The kitchen bar has no menus, chefs or waitstaff. Customers bring the ingredients, cook for themselves and wash the dishes after. And they pay 30 yuan ($ 4.66) apiece for the privilege.
"I just want to make people feel at home here - huijia means 'come home' in Chinese," the restaurant's owner Gao Lizhu, 28, said recently.
The restaurant has a 50-sq-m dining room, 20-sq-m open kitchen, cooking utensils and tableware. There are condiments and sauces for free and soft drinks, beer, red wine, rice and flour for a price. Eight people at a time can cook, while others relax in the dining room and watch TV, play poker, board games or mahjong.

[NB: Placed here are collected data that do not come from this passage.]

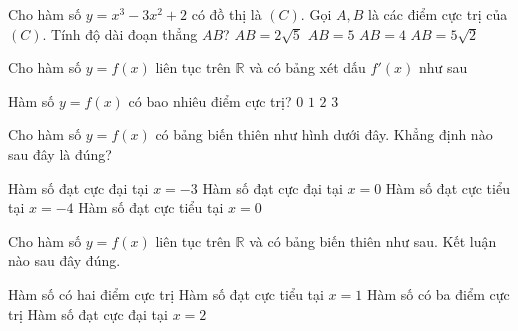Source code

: \begin{ex}%
	Cho hàm số $y=x^3-3x^2+2$ có đồ thị là $(C)$. Gọi $A,B$ là các điểm cực trị của $(C)$. Tính độ dài đoạn thẳng $AB$?
	\choice
	{\True $AB=2\sqrt{5}$}
	{$AB=5$}
	{$AB=4$}
	{$AB=5\sqrt{2}$}
\end{ex}
\begin{ex}%
	Cho hàm số $y=f(x)$ liên tục trên $\mathbb{R}$ và có bảng xét dấu $f'(x)$ như sau
	\begin{center}
	\end{center}
	Hàm số $y=f(x)$ có bao nhiêu điểm cực trị?
	\choice
	{$0$}
	{$1$}
	{\True $2$}
	{$3$}
\end{ex}
\begin{ex}%
	Cho hàm số $y=f(x)$ có bảng biến thiên như hình dưới đây. Khẳng định nào sau đây là đúng?
	\begin{center}
	\end{center}
	\choice
	{Hàm số đạt cực đại tại $x=-3$}
	{\True Hàm số đạt cực đại tại $x=0$}
	{Hàm số đạt cực tiểu tại $x=-4$}
	{Hàm số đạt cực tiểu tại $x=0$}
\end{ex}
\begin{ex}%
	Cho hàm số $y=f(x)$ liên tục trên $\mathbb{R}$ và có bảng biến thiên như sau. Kết luận nào sau đây đúng.
	\begin{center}
	\end{center}
	\choice
	{\True Hàm số có hai điểm cực trị}
	{Hàm số đạt cực tiểu tại $x=1$}
	{Hàm số có ba điểm cực trị}
	{Hàm số đạt cực đại tại $x=2$}
	\loigiai{}
\end{ex}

Gao got the idea for the restaurant as an economics student in Peking University. Dissatisfied with the food in the university canteen, she and some classmates proposed the idea as a group project. "It got a high mark," she said. "When I had my son last year and quit my job in February, I thought it's time to put it into practice.”
After graduating in 2006, she worked at different jobs in Beijing and Hangzhou, but she returned to her hometown Taiyuan two years later.
"When I worked in other cities, I ate out most of the time because my kitchen was small," she said, adding that she didn't enjoy it. It turns out other people have had the same experience. "I'm tired of eating out. Cooking gives me a sense of accomplishment," said Yao Di, 18, who will have a gathering of about 20 people at the restaurant. Some people like group cooking. "I feel relaxed and have fun with friends here. I'm glad that they love my cooking," said Gao Wei, 45. Besides, recent food scandals - the bad cooking oil and unhealthy food additives - are driving people back to kitchen.
The restaurant owner, Gao, said the kitchen is "a perfect place" for a date, especially for those planning to get married. After marriage, the kitchen becomes an important part of their life.